In March last year, he set up Volunteer Building Cambodia. This small NGO focuses on building houses for poor people in rural areas who are living in very basic shelters.
It is a stringent process of evaluation to determine the people most worthy. And Sinn feels the weight of each and every one of those decisions.
He is very conscious that the houses are built by the generosity of monetary donations from volunteers and organisations as well as physical labour to construct them.
And he ensures everything about the NGO is transparent and accountable, recording every stage of the construction, naming organisations and individuals who have contributed to each project, so they know exactly where their money went.
One of the toughest parts of his responsibility is ensuring the right people are the recipients of each house and that they are truly in need. He also insists that they need to own the land and not be in any debt, so they are not at risk of losing the house to someone they are indebt to.
He employs a social worker to help with this work but does many of the checks and balances and liaison himself. It is a big job and a big responsibility. Australian volunteer, Jason Argenta helps out with the volunteer co-ordination, administration and also helps the social worker.
Volunteers and workers are transported to the house sites in the VBC truck and for big groups in Sinn’s minivan.
The 38-year-old grew up in a poor family on a rice farm in a fishing village in Kandal Province, about two hours from the nation’s capital, Phnom Penh. He was the youngest child and his father died during the Khmer Rouge period.
“I stopped studying in grade eight because my family is poor,” he says.
“My step father, he is very nice to me, encouraging me to study but I say I cannot.”
The high school was about 25 kilometres away and he would go by bike but often his friends needed to dink him and it wasn’t practical for a one-hour bike ride.
After that he went to live in a pagoda with the monks for two years but at the end of two years he says he could not do it anymore so he moved to Phnom Penh to work in construction.
With little education and only fishing and farming skills behind him, he decided construction was a way he could help himself out of poverty.
Sinn is a man with his head screwed on properly. He understands people, but most importantly for a man in business he is organised, logical and able to plan ahead.
He worked for a big construction company in Phnom Penh and eventually oversaw the building of a four star hotel.
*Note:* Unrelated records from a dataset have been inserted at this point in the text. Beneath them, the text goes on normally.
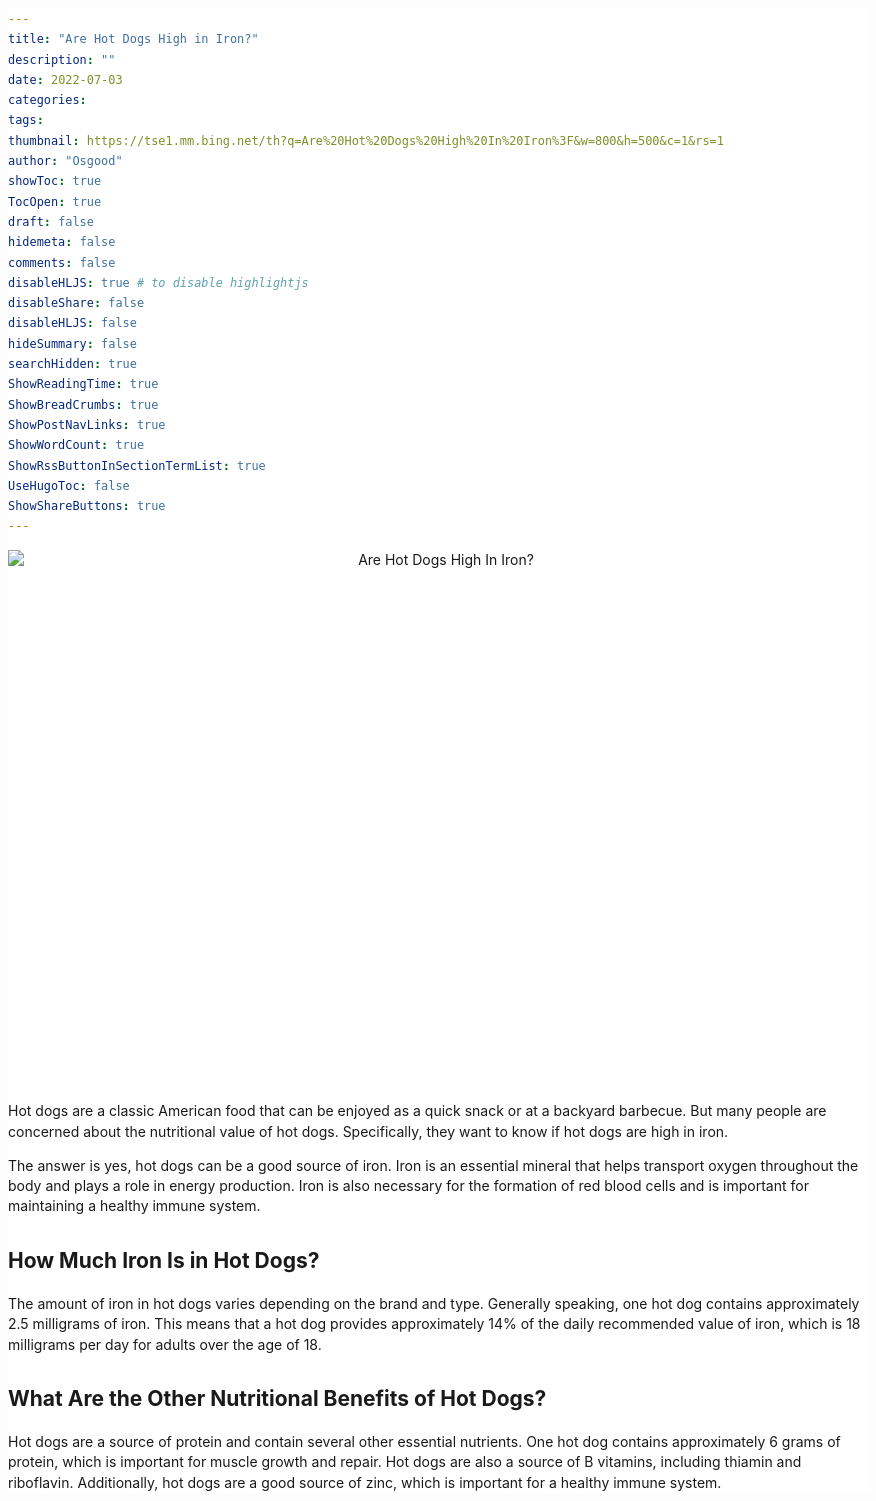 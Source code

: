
 ```yaml
---
title: "Are Hot Dogs High in Iron?"
description: ""
date: 2022-07-03
categories: 
tags: 
thumbnail: https://tse1.mm.bing.net/th?q=Are%20Hot%20Dogs%20High%20In%20Iron%3F&w=800&h=500&c=1&rs=1
author: "Osgood"
showToc: true
TocOpen: true
draft: false
hidemeta: false
comments: false
disableHLJS: true # to disable highlightjs
disableShare: false
disableHLJS: false
hideSummary: false
searchHidden: true
ShowReadingTime: true
ShowBreadCrumbs: true
ShowPostNavLinks: true
ShowWordCount: true
ShowRssButtonInSectionTermList: true
UseHugoToc: false
ShowShareButtons: true
---
```


<center>
	<img src="https://tse1.mm.bing.net/th?q=Are%20Hot%20Dogs%20High%20In%20Iron%3F&w=800&h=500&c=1&rs=1" alt="Are Hot Dogs High In Iron?" width="800" height="500" style="display: block; width: 100%; height: auto">
</center>

Hot dogs are a classic American food that can be enjoyed as a quick snack or at a backyard barbecue. But many people are concerned about the nutritional value of hot dogs. Specifically, they want to know if hot dogs are high in iron. 

The answer is yes, hot dogs can be a good source of iron. Iron is an essential mineral that helps transport oxygen throughout the body and plays a role in energy production. Iron is also necessary for the formation of red blood cells and is important for maintaining a healthy immune system. 

<h2>How Much Iron Is in Hot Dogs?</h2>

The amount of iron in hot dogs varies depending on the brand and type. Generally speaking, one hot dog contains approximately 2.5 milligrams of iron. This means that a hot dog provides approximately 14% of the daily recommended value of iron, which is 18 milligrams per day for adults over the age of 18. 

<h2>What Are the Other Nutritional Benefits of Hot Dogs?</h2>

Hot dogs are a source of protein and contain several other essential nutrients. One hot dog contains approximately 6 grams of protein, which is important for muscle growth and repair. Hot dogs are also a source of B vitamins, including thiamin and riboflavin. Additionally, hot dogs are a good source of zinc, which is important for a healthy immune system.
After building the hotel he opened his own tourism business. And with a good grasp of English and an easy-going nature that appeals to foreigners, Smart Sinn Travel and Tour has been a success for Sinn.
The organisation takes up much of his time and he is onsite most days from 7am to about midday, overseeing the construction of houses and the needs of volunteers and the families receiving the house.
On a worksite, you will hear him swearing with words you might expect to hear on any Australian worksite. But they are somehow more humorous than offensive when heard with his Cambodian accent.
And he can often be spotted with a video camera, phone or ipad taking many snaps of the work in progress.
You will hear him counting in for the crew.
“Mouy, pii, bei. Wait, one more, one more. Mouy, pii, bei. And one more. Just one more.”
He takes the whole process seriously. At the house blessing ceremony, which takes place before the family moves in, you can often find Sinn taking part in the ceremony and giving thanks to the monks.
His wife of five years, Nareth, runs the tourism business while he is busy with the NGO unless he is needed.
“My goal is I’d like to be something better, not construction – but now still (I’m doing) construction,” he says.
But there is a lot to be said for someone who takes the time to run an organisation with the sole purpose of helping improve life for people in poverty, seeking the satisfaction of seeing happy, smiling faces at the end of each project.
“All the western people that come to spend money so they can help Cambodian people.
“The main (reason I am) still doing this project is because I can still help people and also I can see how the money is going,” Sinn says, referring to his ability to make a difference to his own people and to remain accountable.